Sunday, 21 March 2010

what if...

   Some of the recent posts created in me a strange feeling. It is natural that in difficult situations all possible routes are examined, it is actually healthy we do such assessments.
   But before taking side with one solution, one should be careful about existing evidence backing up each view.
   In particular, making the euro guilty of all evils of the Portuguese economy seems unwarranted to me, though I could not find what I would like to back up my view (or the contrary view, by the way). Since several analysis and views based on data have been reported, let me say why I am not convinced by the arguments making the euro the problem for Portugal.
   Let me enumerate some facts (to be disputed eventually):
1. There is little dispute that oil shocks in the 1970s hit hard all economies, including the Portuguese.
2. Portugal depends a lot on imported energy, namely oil.
3. Oil (and related products) have their prices in the international market set in US dollars.
4. There were price increases in oil over several years.
5. During the same years, the exchange rate euro/dollar made imports in US dollars cheaper to the Euro zone.
6. For Portugal, fact #5 compensated #4. If Portugal would be out of the euro, then we would experienced a stronger shock in energy prices (we did to some extent, as reflected in domestic energy prices kept below their production costs, resulting in a deficit that has been securitized and it is to be paid over the next 15 years).

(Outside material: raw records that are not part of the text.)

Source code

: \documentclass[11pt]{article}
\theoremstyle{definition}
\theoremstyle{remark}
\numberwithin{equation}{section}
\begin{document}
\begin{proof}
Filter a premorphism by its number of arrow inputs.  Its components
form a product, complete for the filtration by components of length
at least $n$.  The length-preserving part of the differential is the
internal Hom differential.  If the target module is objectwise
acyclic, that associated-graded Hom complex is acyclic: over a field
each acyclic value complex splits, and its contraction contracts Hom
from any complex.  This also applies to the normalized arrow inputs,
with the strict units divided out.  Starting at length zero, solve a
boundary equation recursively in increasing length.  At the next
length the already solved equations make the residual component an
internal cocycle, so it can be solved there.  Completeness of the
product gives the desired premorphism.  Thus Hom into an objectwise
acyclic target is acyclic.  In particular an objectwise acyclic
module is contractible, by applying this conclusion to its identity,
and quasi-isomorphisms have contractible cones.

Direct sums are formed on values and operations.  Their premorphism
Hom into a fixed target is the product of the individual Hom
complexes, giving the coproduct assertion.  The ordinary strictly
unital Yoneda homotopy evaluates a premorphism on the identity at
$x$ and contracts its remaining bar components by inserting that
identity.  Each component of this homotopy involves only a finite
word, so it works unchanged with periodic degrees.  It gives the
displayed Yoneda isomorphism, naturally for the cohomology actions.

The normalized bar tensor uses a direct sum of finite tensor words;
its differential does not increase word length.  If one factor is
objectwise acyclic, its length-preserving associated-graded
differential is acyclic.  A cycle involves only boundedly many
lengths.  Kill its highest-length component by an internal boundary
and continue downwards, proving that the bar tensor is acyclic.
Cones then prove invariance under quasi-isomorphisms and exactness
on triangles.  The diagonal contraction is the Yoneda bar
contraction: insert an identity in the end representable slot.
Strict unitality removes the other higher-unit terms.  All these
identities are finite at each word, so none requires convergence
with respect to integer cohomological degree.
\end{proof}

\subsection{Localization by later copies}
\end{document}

   Thus, the "what if" Portugal was outside the Euro zone seems to require that we consider a mini-oil shock. Perhaps there is something escaping my attention, but most discussions of whether we did well or not by entering the Euro zone seem to neglect this. I wonder whether, or not, someone has actually measured what would have been the evolution of the Portuguese economy under that scenario.
   A different issue is leaving the euro, given that the initial entry decision was taken. Do we have to gain from doing it? The main argument seems to be the advantage of devaluating own currency against the US dollar and the euro. That would cut down imports and increase exports. It also impoverishes the population, and the wealth denominated in local currency. Capital flows would be affected as well. And since the gains to exports were not due to increased productivity (the real and long term gain) but only due to a price effect, the benefits would be probably short lived.
   I put forward my ignorance on international monetary macro issues, but let me apply a simple idea borrowed from revealed preference: if devaluation of a currency can be a solution to increase growth of a country in the long run, why do we not see a race from the countries not belonging to the euro (or US dollar) zone to see which country devaluates more and faster?
   Some will say that devaluation is only good as a response to a shock, but if that is the case, then we are obliged to look for alternative instruments, and battle for them.
   What if we did not enter the euro zone? My guess is that we would be poorer and complaining about not entering the euro zone.
   What if we do leave the euro and go back to own currency? My guess is that we will regret it.
   What if we do keep within the euro and keep the low growth path? My guess is that many will make the euro guilty of our inability to change productivity levels.